Saved entries

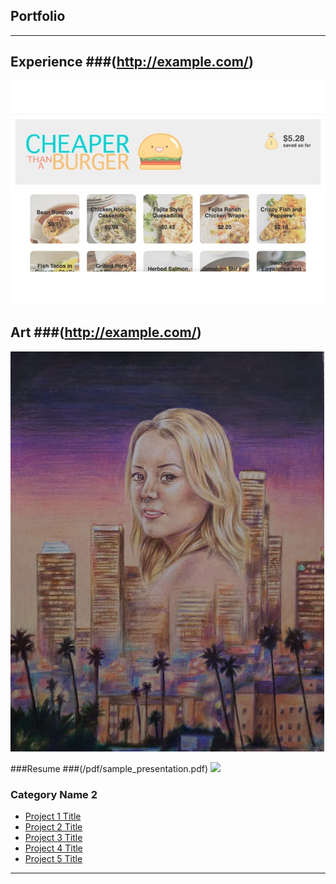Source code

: ## Portfolio
---

## Experience ###(http://example.com/)

<img src="images/cheaper_than_a_burger.jpg?raw=true"/>


## Art ###(http://example.com/)
<img src="images/elissa.jpg?raw=true"/>


###Resume ###(/pdf/sample_presentation.pdf)
<img src="images/dummy_thumbnail.jpg?raw=true"/>


### Category Name 2

- [Project 1 Title](http://example.com/)
- [Project 2 Title](http://example.com/)
- [Project 3 Title](http://example.com/)
- [Project 4 Title](http://example.com/)
- [Project 5 Title](http://example.com/)

---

Exercise requirements: In the copy, every entry appears exactly as written above and no picture appears.

Task answer:
Source code

: ## Portfolio
---

## Experience ###(http://example.com/)

<img src="images/cheaper_than_a_burger.jpg?raw=true"/>


## Art ###(http://example.com/)
<img src="images/elissa.jpg?raw=true"/>


###Resume ###(/pdf/sample_presentation.pdf)
<img src="images/dummy_thumbnail.jpg?raw=true"/>


### Category Name 2

- [Project 1 Title](http://example.com/)
- [Project 2 Title](http://example.com/)
- [Project 3 Title](http://example.com/)
- [Project 4 Title](http://example.com/)
- [Project 5 Title](http://example.com/)

---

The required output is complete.